Ecover turns corona profits into green projects


A green Flemish company pledges half a million euros to innovative nature and biodiversity initiatives

Fertilise the future

The coronavirus may be bad for the economy as a whole, but some companies are cashing in. One of them, Ecover – which produces green cleaning products – has decided to do the decent thing and spend some of its extra profit on sustainable development projects.

The company, which is headquartered in Malle, Antwerp Province, has pledged at least €500,000 to a Fertilise the Future Fund. Companies and other organisations with innovative environmental projects can apply for grants from the fund.

“In the aftermath of this pandemic, innovative ideas and bold business plans may well be lost,” said Tom Domen (pictured), Ecover’s global innovation manager. “But faced with a climate crisis, these are the ideas that we need more than ever before. That is why we are asking companies and organisations with radically new ideas to apply to our fund.”

Projects could include anything from a green roof that enhances biodiversity, to sustainable agriculture or the restoration of natural ecosystems. “Ideas will be chosen based on the range of benefits they provide for people and planet,” the company says.

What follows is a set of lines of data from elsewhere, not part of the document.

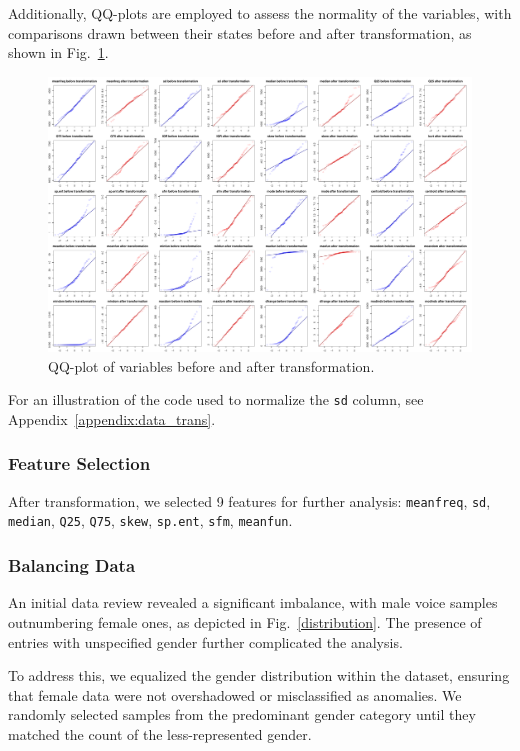 \documentclass{article}
\begin{document}
	Additionally, QQ-plots are employed to assess the normality of the variables, with comparisons drawn between their states before and after transformation, as shown in Fig.~\ref{transformation_qq}.
	\begin{figure}
		\centering
		\includegraphics[width=\textwidth]{graphs/transformations_qq.pdf}
		\caption{QQ-plot of variables before and after transformation.}
		\label{transformation_qq}
	\end{figure}
	
	For an illustration of the code used to normalize the \texttt{sd} column, see Appendix~\ref{appendix:data_trans}.	
	
	\subsubsection{Feature Selection}
	
	After transformation, we selected 9 features for further analysis: \texttt{meanfreq}, \texttt{sd}, \texttt{median}, \texttt{Q25}, \texttt{Q75}, \texttt{skew}, \texttt{sp.ent}, \texttt{sfm}, \texttt{meanfun}.
	
	\subsubsection{Balancing Data}
	
	An initial data review revealed a significant imbalance, with male voice samples outnumbering female ones, as depicted in Fig.~\ref{distribution}. The presence of entries with unspecified gender further complicated the analysis.
	
	To address this, we equalized the gender distribution within the dataset, ensuring that female data were not overshadowed or misclassified as anomalies. We randomly selected samples from the predominant gender category until they matched the count of the less-represented gender.
	
\end{document}
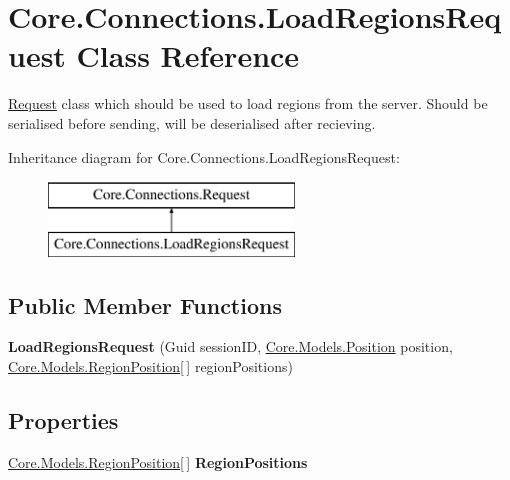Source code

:\hypertarget{classCore_1_1Connections_1_1LoadRegionsRequest}{\section{Core.\-Connections.\-Load\-Regions\-Request Class Reference}
\label{classCore_1_1Connections_1_1LoadRegionsRequest}
}


\hyperlink{classCore_1_1Connections_1_1Request}{Request} class which should be used to load regions from the server. Should be serialised before sending, will be deserialised after recieving.  


Inheritance diagram for Core.\-Connections.\-Load\-Regions\-Request\-:\begin{figure}[H]
\begin{center}
\leavevmode
\includegraphics[height=2.000000cm]{classCore_1_1Connections_1_1LoadRegionsRequest}
\end{center}
\end{figure}
\subsection*{Public Member Functions}
\begin{DoxyCompactItemize}
\item 
\hypertarget{classCore_1_1Connections_1_1LoadRegionsRequest_ac0cb2eee50164cbd2449536ecb29956a}{{\bfseries Load\-Regions\-Request} (Guid session\-I\-D, \hyperlink{classCore_1_1Models_1_1Position}{Core.\-Models.\-Position} position, \hyperlink{classCore_1_1Models_1_1RegionPosition}{Core.\-Models.\-Region\-Position}\mbox{[}$\,$\mbox{]} region\-Positions)}\label{classCore_1_1Connections_1_1LoadRegionsRequest_ac0cb2eee50164cbd2449536ecb29956a}

\end{DoxyCompactItemize}
\subsection*{Properties}
\begin{DoxyCompactItemize}
\item 
\hypertarget{classCore_1_1Connections_1_1LoadRegionsRequest_a218b8fc9a7dc007031abe6344dc3dc64}{\hyperlink{classCore_1_1Models_1_1RegionPosition}{Core.\-Models.\-Region\-Position}\mbox{[}$\,$\mbox{]} {\bfseries Region\-Positions}}\label{classCore_1_1Connections_1_1LoadRegionsRequest_a218b8fc9a7dc007031abe6344dc3dc64}

\end{DoxyCompactItemize}
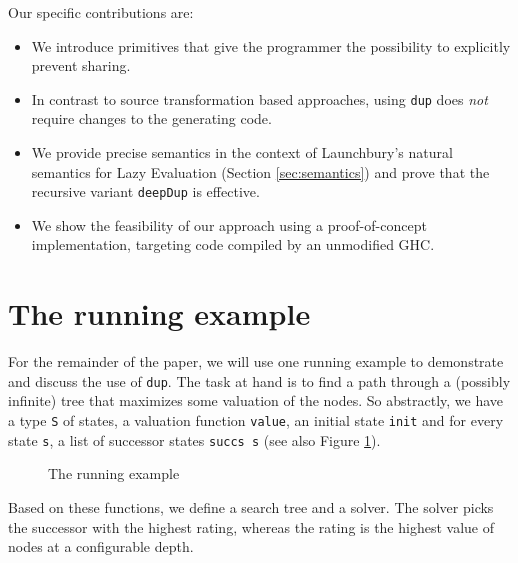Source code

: \documentclass[preprint]{sigplanconf}
\theoremstyle{nonumberplain}
\newcommand{\li}{\lstinline[style=Haskell]}
\begin{document}
Our specific contributions are:
\begin{itemize}
\item We introduce primitives that give the programmer the possibility to explicitly prevent sharing.
\item In contrast to source transformation based approaches, using \li-dup- does \emph{not} require changes to the generating code.
\item We provide precise semantics in the context of Launchbury’s natural semantics for Lazy Evaluation (Section \ref{sec:semantics}) and prove that the recursive variant \li-deepDup- is effective.
\item We show the feasibility of our approach using a proof-of-concept implementation, targeting code compiled by an unmodified GHC.
\end{itemize}

\section{The running example}
\label{sec:example}

For the remainder of the paper, we will use one running example to demonstrate and discuss the use of \li-dup-. The task at hand is to find a path through a (possibly infinite) tree that maximizes some valuation of the nodes. So abstractly, we have a type \li-S- of states, a valuation function \li-value-, an initial state \li-init- and for every state \li-s-, a list of successor states \li-succs s- (see also Figure \ref{fig:ex}).

\begin{figure}
\caption{The running example}
\label{fig:ex}
\end{figure}

Based on these functions, we define a search tree and a solver. The solver picks the successor with the highest rating, whereas the rating is the highest value of nodes at a configurable depth.
\end{document}
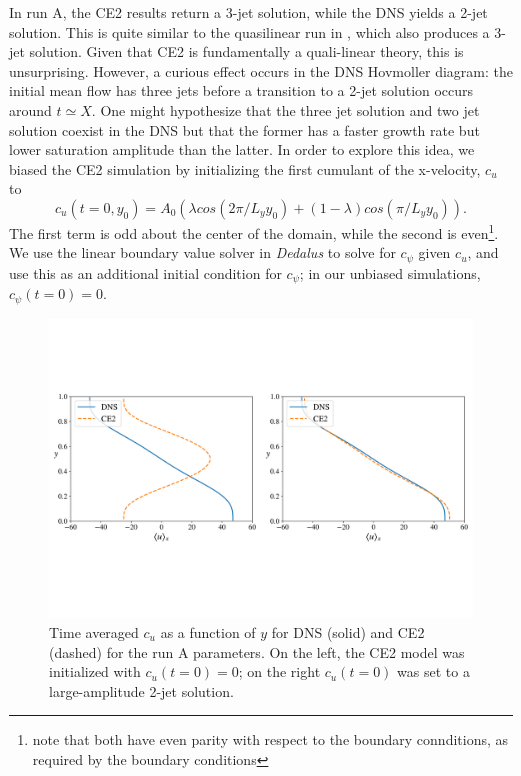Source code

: \documentclass{jfm}
\begin{document}
In run A, the CE2 results return a 3-jet solution, while the DNS yields a 2-jet solution.
This is quite similar to the quasilinear run in \citet{2018RSPSA.47480422T}, which also produces a 3-jet solution.
Given that CE2 is fundamentally a quali-linear theory, this is unsurprising.
However, a curious effect occurs in the DNS Hovmoller diagram:
the initial mean flow has three jets before a transition to a 2-jet solution occurs around $t \simeq X$.
One might hypothesize that the three jet solution and two jet solution coexist in the DNS but that the former has a faster growth rate but lower saturation amplitude than the latter.
In order to explore this idea, we biased the CE2 simulation by initializing the first cumulant of the x-velocity, $c_u$ to
\begin{equation}
  \label{eq:bias}
  c_u(t=0, y_0) = A_0 \left( \lambda cos(2\pi/L_y y_0) + (1-\lambda) cos (\pi/L_y y_0)\right).
\end{equation}
The first term is odd about the center of the domain, while the second is even\footnote{note that both have even parity with respect to the boundary connditions, as required by the boundary conditions}.
We use the linear boundary value solver in \emph{Dedalus} to solve for $c_\psi$ given $c_u$, and use this as an additional initial condition for $c_\psi$; in our unbiased simulations, $c_\psi(t=0) = 0$.
\begin{figure}[h]
  \centering
  \includegraphics[width=\textwidth]{../../figs/umean_dns_ce2_runA_I.pdf}
  \caption{Time averaged $c_u$ as a function of $y$ for DNS (solid) and CE2 (dashed) for the run A parameters. On the left, the CE2 model was initialized with $c_u(t=0) = 0$; on the right $c_u(t=0)$ was set to a large-amplitude 2-jet solution.}
  \label{fig:cu_vs_y_runA}
\end{figure}
\end{document}
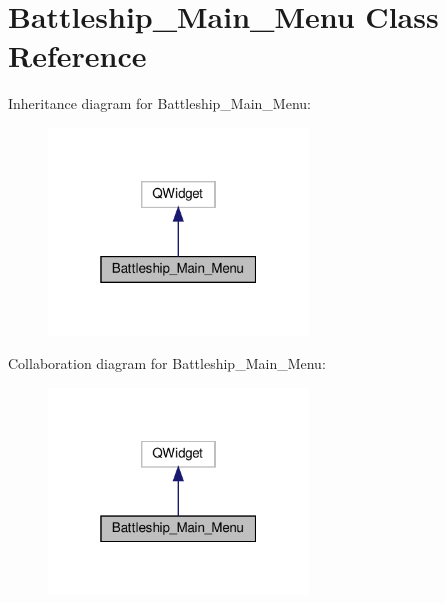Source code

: \hypertarget{classBattleship__Main__Menu}{}\section{Battleship\+\_\+\+Main\+\_\+\+Menu Class Reference}
\label{classBattleship__Main__Menu}


Inheritance diagram for Battleship\+\_\+\+Main\+\_\+\+Menu\+:\nopagebreak
\begin{figure}[H]
\begin{center}
\leavevmode
\includegraphics[width=196pt]{classBattleship__Main__Menu__inherit__graph}
\end{center}
\end{figure}


Collaboration diagram for Battleship\+\_\+\+Main\+\_\+\+Menu\+:\nopagebreak
\begin{figure}[H]
\begin{center}
\leavevmode
\includegraphics[width=196pt]{classBattleship__Main__Menu__coll__graph}
\end{center}
\end{figure}
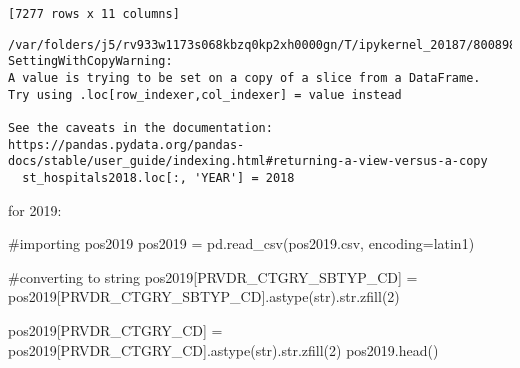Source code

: \documentclass[
  letterpaper,
  DIV=11,
  numbers=noendperiod]{scrartcl}
\newenvironment{Shaded}{\begin{snugshade}}{\end{snugshade}}
\newcommand{\BuiltInTok}[1]{\textcolor[rgb]{0.00,0.23,0.31}{#1}}
\newcommand{\CommentTok}[1]{\textcolor[rgb]{0.37,0.37,0.37}{#1}}
\newcommand{\DecValTok}[1]{\textcolor[rgb]{0.68,0.00,0.00}{#1}}
\newcommand{\NormalTok}[1]{\textcolor[rgb]{0.00,0.23,0.31}{#1}}
\newcommand{\OperatorTok}[1]{\textcolor[rgb]{0.37,0.37,0.37}{#1}}
\newcommand{\StringTok}[1]{\textcolor[rgb]{0.13,0.47,0.30}{#1}}
\begin{document}
\begin{verbatim}
[7277 rows x 11 columns]
\end{verbatim}

\begin{verbatim}
/var/folders/j5/rv933w1173s068kbzq0kp2xh0000gn/T/ipykernel_20187/800898756.py:2: SettingWithCopyWarning: 
A value is trying to be set on a copy of a slice from a DataFrame.
Try using .loc[row_indexer,col_indexer] = value instead

See the caveats in the documentation: https://pandas.pydata.org/pandas-docs/stable/user_guide/indexing.html#returning-a-view-versus-a-copy
  st_hospitals2018.loc[:, 'YEAR'] = 2018
\end{verbatim}

for 2019:

\begin{Shaded}
\begin{Highlighting}[]
\CommentTok{\#importing pos2019}
\NormalTok{pos2019 }\OperatorTok{=}\NormalTok{ pd.read\_csv(}\StringTok{\textquotesingle{}pos2019.csv\textquotesingle{}}\NormalTok{, encoding}\OperatorTok{=}\StringTok{\textquotesingle{}latin1\textquotesingle{}}\NormalTok{)}
\end{Highlighting}
\end{Shaded}

\begin{Shaded}
\begin{Highlighting}[]
\CommentTok{\#converting to string}
\NormalTok{pos2019[}\StringTok{\textquotesingle{}PRVDR\_CTGRY\_SBTYP\_CD\textquotesingle{}}\NormalTok{] }\OperatorTok{=}\NormalTok{ pos2019[}\StringTok{\textquotesingle{}PRVDR\_CTGRY\_SBTYP\_CD\textquotesingle{}}\NormalTok{].astype(}\BuiltInTok{str}\NormalTok{).}\BuiltInTok{str}\NormalTok{.zfill(}\DecValTok{2}\NormalTok{)}

\NormalTok{pos2019[}\StringTok{\textquotesingle{}PRVDR\_CTGRY\_CD\textquotesingle{}}\NormalTok{] }\OperatorTok{=}\NormalTok{ pos2019[}\StringTok{\textquotesingle{}PRVDR\_CTGRY\_CD\textquotesingle{}}\NormalTok{].astype(}\BuiltInTok{str}\NormalTok{).}\BuiltInTok{str}\NormalTok{.zfill(}\DecValTok{2}\NormalTok{)}
\NormalTok{pos2019.head()}
\end{Highlighting}
\end{Shaded}
\end{document}
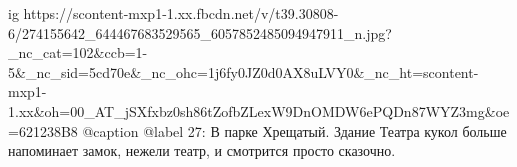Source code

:  
 
 
 
 

\ifcmt
  ig https://scontent-mxp1-1.xx.fbcdn.net/v/t39.30808-6/274155642_644467683529565_6057852485094947911_n.jpg?_nc_cat=102&ccb=1-5&_nc_sid=5cd70e&_nc_ohc=1j6fy0JZ0d0AX8uLVY0&_nc_ht=scontent-mxp1-1.xx&oh=00_AT_jSXfxbz0sh86tZofbZLexW9DnOMDW6ePQDn87WYZ3mg&oe=621238B8
  @caption @label 27: В парке Хрещатый. Здание Театра кукол больше напоминает замок, нежели театр, и смотрится просто сказочно.
\fi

The fund is open to organisations anywhere in Europe, although the intention is to support at least one project each in the UK, Germany and Belgium. These are the countries where Ecover is sold.

Applicants are asked to choose between three funding levels, of roughly €11,000 to €110,000, €110,000 to €330,000, and above €330,000. Applications can be made until 31 August, and the number of grants given will depend on the quantity and quality of applications received.

While Ecover has not yet revealed how much extra money it has made thanks to the pandemic, it describes demand for its cleaning products being so high that it had to increase capacity at its Malle production plant.

“We used part of our capacity to produce hand disinfection gel for healthcare institutions in the region, where there was a shortage at the time,” Domen said. “But now it’s time to think about how we want to rebuild our society.”